═════ GIVEN ENTRIES ═════

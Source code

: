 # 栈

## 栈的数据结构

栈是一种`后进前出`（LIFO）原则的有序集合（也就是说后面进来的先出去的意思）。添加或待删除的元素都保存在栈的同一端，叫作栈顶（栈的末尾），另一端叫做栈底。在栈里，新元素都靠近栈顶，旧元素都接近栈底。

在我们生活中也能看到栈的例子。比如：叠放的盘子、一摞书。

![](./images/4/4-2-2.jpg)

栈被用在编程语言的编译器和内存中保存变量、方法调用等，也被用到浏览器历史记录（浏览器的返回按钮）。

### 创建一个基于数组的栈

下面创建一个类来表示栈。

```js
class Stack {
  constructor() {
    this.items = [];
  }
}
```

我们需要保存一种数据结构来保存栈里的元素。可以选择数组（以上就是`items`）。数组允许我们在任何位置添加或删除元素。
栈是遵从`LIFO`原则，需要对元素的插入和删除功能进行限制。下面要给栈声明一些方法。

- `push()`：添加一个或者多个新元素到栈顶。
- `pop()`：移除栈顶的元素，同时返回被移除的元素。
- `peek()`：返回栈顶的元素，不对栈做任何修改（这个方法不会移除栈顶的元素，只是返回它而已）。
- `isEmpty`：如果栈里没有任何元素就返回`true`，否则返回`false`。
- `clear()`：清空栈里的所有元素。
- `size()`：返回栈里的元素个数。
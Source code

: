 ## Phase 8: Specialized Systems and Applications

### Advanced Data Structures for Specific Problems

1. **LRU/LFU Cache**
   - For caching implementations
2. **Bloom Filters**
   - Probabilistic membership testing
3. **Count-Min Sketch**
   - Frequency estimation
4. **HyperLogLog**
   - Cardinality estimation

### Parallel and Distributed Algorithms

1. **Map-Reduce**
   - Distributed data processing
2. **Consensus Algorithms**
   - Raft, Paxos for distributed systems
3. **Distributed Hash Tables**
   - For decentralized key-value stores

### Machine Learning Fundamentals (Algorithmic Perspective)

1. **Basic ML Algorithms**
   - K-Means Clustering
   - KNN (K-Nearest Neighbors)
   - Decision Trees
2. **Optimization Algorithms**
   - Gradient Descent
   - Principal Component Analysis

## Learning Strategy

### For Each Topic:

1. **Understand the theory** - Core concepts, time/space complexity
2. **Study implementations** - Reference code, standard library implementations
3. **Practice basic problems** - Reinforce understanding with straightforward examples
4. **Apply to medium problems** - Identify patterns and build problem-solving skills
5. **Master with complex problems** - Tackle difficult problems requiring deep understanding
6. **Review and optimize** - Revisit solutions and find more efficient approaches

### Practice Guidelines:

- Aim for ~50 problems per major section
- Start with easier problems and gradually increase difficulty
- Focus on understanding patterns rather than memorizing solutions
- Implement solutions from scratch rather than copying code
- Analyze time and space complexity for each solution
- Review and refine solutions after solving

═════

• _WHAT THE EXERCISE ASKS_: Return exactly, please, the lines of the material from the first one down to and including the line where "2. **Consensus Algorithms**" appears.

• _RESPONSE AREA_:
Source code

: # 栈

## 栈的数据结构

栈是一种`后进前出`（LIFO）原则的有序集合（也就是说后面进来的先出去的意思）。添加或待删除的元素都保存在栈的同一端，叫作栈顶（栈的末尾），另一端叫做栈底。在栈里，新元素都靠近栈顶，旧元素都接近栈底。

在我们生活中也能看到栈的例子。比如：叠放的盘子、一摞书。

![](./images/4/4-2-2.jpg)

栈被用在编程语言的编译器和内存中保存变量、方法调用等，也被用到浏览器历史记录（浏览器的返回按钮）。

### 创建一个基于数组的栈

下面创建一个类来表示栈。

```js
class Stack {
  constructor() {
    this.items = [];
  }
}
```

我们需要保存一种数据结构来保存栈里的元素。可以选择数组（以上就是`items`）。数组允许我们在任何位置添加或删除元素。
栈是遵从`LIFO`原则，需要对元素的插入和删除功能进行限制。下面要给栈声明一些方法。

- `push()`：添加一个或者多个新元素到栈顶。
- `pop()`：移除栈顶的元素，同时返回被移除的元素。
- `peek()`：返回栈顶的元素，不对栈做任何修改（这个方法不会移除栈顶的元素，只是返回它而已）。
- `isEmpty`：如果栈里没有任何元素就返回`true`，否则返回`false`。
- `clear()`：清空栈里的所有元素。
- `size()`：返回栈里的元素个数。
Source code

: ## Phase 8: Specialized Systems and Applications

### Advanced Data Structures for Specific Problems

1. **LRU/LFU Cache**
   - For caching implementations
2. **Bloom Filters**
   - Probabilistic membership testing
3. **Count-Min Sketch**
   - Frequency estimation
4. **HyperLogLog**
   - Cardinality estimation

### Parallel and Distributed Algorithms

1. **Map-Reduce**
   - Distributed data processing
2. **Consensus Algorithms**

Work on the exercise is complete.